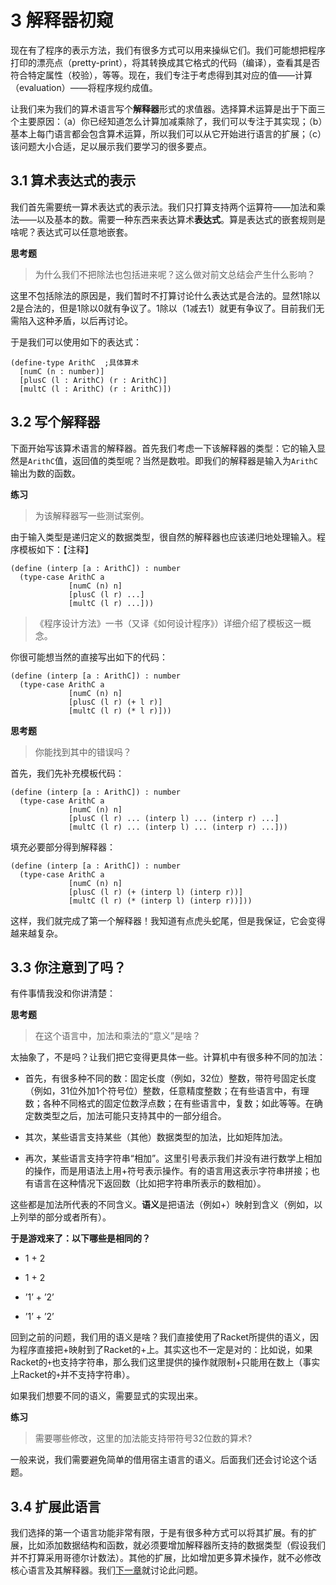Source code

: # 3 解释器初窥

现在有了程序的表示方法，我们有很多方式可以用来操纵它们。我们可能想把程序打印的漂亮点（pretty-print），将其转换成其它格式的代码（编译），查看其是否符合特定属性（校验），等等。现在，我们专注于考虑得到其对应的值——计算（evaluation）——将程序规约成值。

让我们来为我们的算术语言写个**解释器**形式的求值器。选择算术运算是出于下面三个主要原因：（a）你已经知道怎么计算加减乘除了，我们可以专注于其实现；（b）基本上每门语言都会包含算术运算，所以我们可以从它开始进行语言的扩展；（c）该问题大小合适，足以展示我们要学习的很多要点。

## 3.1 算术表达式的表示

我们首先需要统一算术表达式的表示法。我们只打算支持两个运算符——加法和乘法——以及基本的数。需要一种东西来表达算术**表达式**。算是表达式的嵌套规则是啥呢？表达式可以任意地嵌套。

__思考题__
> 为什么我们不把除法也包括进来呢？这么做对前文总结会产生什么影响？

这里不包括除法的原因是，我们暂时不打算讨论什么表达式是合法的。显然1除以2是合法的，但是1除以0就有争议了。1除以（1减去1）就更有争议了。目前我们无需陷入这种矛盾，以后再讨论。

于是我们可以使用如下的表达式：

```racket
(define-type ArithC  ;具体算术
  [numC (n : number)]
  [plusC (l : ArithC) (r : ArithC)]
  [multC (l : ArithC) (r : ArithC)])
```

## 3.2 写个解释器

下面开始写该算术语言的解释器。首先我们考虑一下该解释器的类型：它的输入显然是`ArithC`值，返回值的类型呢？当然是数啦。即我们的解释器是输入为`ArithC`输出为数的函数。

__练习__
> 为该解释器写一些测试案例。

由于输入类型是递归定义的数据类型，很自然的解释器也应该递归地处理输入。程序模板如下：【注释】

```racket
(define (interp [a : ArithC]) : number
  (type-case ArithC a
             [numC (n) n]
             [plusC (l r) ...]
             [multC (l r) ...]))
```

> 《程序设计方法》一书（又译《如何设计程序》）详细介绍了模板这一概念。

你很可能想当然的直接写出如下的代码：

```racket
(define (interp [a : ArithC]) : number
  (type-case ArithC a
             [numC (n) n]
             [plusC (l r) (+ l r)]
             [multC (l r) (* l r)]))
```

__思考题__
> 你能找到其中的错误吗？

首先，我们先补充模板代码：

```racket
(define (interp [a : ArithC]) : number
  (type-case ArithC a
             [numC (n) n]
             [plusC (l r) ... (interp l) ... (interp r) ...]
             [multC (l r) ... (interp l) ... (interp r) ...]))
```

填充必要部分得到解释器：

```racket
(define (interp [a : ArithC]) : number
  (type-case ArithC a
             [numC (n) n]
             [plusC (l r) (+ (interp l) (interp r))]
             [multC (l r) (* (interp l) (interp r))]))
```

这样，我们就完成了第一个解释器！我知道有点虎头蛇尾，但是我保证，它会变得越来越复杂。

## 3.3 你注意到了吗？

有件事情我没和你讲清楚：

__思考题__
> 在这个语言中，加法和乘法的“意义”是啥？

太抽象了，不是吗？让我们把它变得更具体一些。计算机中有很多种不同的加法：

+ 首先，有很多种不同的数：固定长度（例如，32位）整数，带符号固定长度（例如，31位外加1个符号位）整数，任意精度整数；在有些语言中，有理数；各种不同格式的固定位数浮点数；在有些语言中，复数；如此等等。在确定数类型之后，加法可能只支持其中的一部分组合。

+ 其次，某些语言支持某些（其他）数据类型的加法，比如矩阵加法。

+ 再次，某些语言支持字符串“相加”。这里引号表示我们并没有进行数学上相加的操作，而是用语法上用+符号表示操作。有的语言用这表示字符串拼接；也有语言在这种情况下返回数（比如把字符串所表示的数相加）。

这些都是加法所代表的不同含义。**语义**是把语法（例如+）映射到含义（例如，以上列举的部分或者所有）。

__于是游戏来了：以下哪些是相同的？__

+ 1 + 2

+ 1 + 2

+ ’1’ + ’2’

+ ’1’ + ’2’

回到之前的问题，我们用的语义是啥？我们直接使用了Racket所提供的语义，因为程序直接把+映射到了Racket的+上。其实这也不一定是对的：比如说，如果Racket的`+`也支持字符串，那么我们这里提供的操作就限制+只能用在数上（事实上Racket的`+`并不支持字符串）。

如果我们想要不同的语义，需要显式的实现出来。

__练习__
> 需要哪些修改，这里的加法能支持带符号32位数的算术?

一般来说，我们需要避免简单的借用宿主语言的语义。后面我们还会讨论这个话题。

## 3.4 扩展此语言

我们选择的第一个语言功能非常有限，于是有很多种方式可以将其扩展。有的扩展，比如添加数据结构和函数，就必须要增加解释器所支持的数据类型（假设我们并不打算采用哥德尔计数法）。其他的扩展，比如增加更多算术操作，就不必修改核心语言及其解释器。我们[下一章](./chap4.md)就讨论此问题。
----
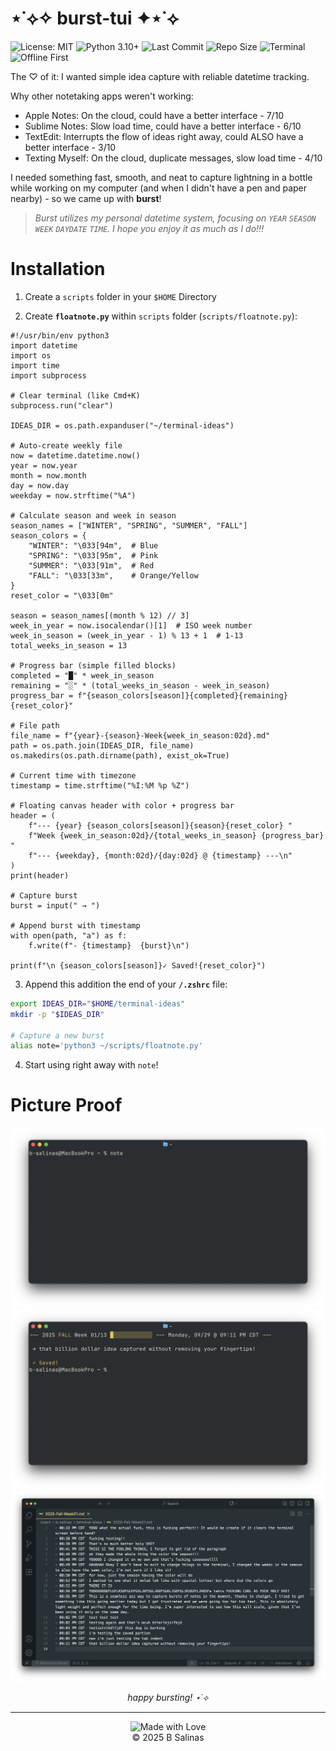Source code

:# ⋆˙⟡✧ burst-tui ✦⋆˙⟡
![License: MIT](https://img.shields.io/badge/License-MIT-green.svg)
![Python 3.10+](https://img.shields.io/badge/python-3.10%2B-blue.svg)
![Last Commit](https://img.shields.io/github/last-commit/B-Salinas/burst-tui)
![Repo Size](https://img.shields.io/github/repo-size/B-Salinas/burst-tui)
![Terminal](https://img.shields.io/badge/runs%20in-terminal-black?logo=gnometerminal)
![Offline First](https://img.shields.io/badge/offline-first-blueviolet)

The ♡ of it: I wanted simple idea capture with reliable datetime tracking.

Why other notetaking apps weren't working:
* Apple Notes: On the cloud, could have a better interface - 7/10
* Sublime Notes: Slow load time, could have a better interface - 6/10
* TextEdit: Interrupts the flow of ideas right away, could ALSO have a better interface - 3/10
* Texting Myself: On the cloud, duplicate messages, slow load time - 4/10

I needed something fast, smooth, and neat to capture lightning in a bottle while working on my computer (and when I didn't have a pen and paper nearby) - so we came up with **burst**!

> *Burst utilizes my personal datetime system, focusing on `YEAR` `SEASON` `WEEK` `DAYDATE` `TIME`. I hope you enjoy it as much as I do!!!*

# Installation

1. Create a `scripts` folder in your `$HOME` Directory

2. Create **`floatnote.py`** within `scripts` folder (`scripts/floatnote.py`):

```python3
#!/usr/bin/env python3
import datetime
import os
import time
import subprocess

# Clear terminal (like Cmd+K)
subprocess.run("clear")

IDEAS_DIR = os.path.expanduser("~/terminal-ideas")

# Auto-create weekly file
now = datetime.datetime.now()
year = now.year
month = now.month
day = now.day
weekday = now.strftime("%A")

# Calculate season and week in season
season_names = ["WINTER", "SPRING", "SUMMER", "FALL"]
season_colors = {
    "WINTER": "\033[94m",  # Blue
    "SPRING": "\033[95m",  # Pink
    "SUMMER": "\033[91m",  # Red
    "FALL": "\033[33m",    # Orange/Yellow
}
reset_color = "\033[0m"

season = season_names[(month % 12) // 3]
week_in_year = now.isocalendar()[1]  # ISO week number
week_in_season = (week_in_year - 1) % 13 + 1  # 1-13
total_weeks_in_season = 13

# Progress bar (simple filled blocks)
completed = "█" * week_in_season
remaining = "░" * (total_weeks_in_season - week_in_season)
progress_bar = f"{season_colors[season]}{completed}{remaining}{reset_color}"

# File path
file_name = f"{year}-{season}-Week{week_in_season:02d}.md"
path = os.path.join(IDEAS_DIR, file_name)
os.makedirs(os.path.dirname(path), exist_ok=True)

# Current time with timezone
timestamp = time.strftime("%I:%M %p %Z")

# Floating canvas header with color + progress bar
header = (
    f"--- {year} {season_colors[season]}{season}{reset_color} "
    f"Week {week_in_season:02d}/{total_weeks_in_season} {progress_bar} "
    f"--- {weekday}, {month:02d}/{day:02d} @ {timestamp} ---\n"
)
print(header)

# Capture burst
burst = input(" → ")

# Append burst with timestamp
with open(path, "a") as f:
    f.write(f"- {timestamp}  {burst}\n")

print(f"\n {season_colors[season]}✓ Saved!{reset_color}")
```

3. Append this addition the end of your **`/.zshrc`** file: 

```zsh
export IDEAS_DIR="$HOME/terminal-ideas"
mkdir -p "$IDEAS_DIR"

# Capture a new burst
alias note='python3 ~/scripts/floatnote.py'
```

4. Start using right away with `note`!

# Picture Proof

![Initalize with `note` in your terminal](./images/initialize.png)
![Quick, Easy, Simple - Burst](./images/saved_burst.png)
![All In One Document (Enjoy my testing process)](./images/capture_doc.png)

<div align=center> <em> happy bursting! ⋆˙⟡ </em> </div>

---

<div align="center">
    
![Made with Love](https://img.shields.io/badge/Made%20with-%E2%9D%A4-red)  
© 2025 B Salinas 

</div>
----
_WORK INSTRUCTIONS:_ Using the data above, show each line where "scripts" occurs.

_EXERCISE ANSWER:_
1. Create a `scripts` folder in your `$HOME` Directory
2. Create **`floatnote.py`** within `scripts` folder (`scripts/floatnote.py`):
alias note='python3 ~/scripts/floatnote.py'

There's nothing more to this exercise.